Nun ließ das Spiel des Irrtums Überlust entfachen,
Und rein und klar erklang ein morgenfrisches Lachen.
Genesung quoll und Jugendkraft aus diesem Born,
Und der verwundnen Kümmernis entfiel der Dorn.
Je länger über weiche Wasen, rauhe Rigen
In schrägen Schraubenzügen sie dem Tal entstiegen,
Je flinker förderten die Schritte, deren Flug
Des Leibes leichtre Last aufschwingen spielend trug.
Öfter und öfter durch des Nebels Heiternis
Grüßt eines nahen Berggewaltigen Schattenriß,
Indes vor ihrem Fuß ein wühlend Schleierwallen,
Ein heimatloses Wolkensteigen, Wolkenfallen
Den Pfad verdüsterte. Doch aus den Wolken taute
Ein feines Sprühgold, das ein nahes Feuer braute.
Sieh, da erklärte sich in strahlendem Azur
Plötzlich ein Gärtchen fleckenloser Himmelsflur.
Und still und ruhig rollte durch die blumige Blöße
Das goldne Sonnenrad in selbstzufriedner Größe.

Da, während alle ehrfurchtsvoll verstummten, sprang
Aus unbewachtem Munde vorschnell der Gesang:
«Wer bist du, hohes Wesen, freundlich und erlaucht,
Das Berg und Tal zumal in goldnen Frohsinn taucht?
Vom Himmel fern in stolzer Abgeschiedenheit
Malst du das Weltall mit geschmolzner Seligkeit,
Erfüllst mit süßem Inhalt den verdroßnen Raum,
Und Schein und Wesen einigst du versöhnt im Traum.
Mit welchem Gruß und Namen soll ich dir begegnen?
Ich weiß es nicht, doch deine Werke laß mich segnen.»

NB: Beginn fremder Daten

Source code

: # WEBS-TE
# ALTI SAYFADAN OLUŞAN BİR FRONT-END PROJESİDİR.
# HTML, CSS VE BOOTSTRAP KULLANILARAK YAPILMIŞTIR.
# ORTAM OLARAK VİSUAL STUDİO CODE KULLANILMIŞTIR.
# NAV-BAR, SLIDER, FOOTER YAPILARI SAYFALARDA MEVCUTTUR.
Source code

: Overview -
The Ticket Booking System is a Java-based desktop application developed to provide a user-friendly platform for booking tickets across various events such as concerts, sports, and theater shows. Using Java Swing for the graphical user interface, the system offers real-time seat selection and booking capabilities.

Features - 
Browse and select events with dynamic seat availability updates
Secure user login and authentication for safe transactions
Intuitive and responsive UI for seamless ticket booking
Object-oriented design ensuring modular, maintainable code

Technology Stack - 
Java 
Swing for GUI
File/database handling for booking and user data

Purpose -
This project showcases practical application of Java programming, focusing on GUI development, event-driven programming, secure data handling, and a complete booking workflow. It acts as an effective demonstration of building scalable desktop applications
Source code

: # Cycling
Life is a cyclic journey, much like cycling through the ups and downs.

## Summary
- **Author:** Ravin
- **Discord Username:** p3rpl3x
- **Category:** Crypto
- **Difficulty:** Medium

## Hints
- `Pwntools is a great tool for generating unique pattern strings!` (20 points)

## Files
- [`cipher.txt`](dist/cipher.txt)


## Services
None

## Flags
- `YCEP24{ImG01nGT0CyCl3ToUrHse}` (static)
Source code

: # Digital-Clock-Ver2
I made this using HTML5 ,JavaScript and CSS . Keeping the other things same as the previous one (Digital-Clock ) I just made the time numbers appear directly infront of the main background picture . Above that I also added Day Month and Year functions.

Und eine zweite Stimme übernahm das Wort
Und sang den dankbeseelten Hymnus also fort:
«Es bebt mein Mund, Anbetung will ich gläubig bringen,
Ein einfach Lied aus trunknem Herzen will ich singen:
Als ich gefangen lag im finstern Kerkerschacht,
Betäubt vom dumpfen Schlaf und der Verzweiflung Nacht,
Da wähnt ich, also mochte meiner Trübsal scheinen,
Die armen beiden Augen hätt ich bloß zum Weinen.
Nun glaub ich ihre Meinung besser zu verstehn:
Viel tausend frohe Wunder kann ich staunend sehn,
Wohin die Spieglein blinken und die Wimpern winken,
Und lichtdurchglühte Farben darf ich durstig trinken.
Wie auch dein Name laute, der dir ward gelost,
Mit meinem Munde sollst du heißen 'Augentrost'.»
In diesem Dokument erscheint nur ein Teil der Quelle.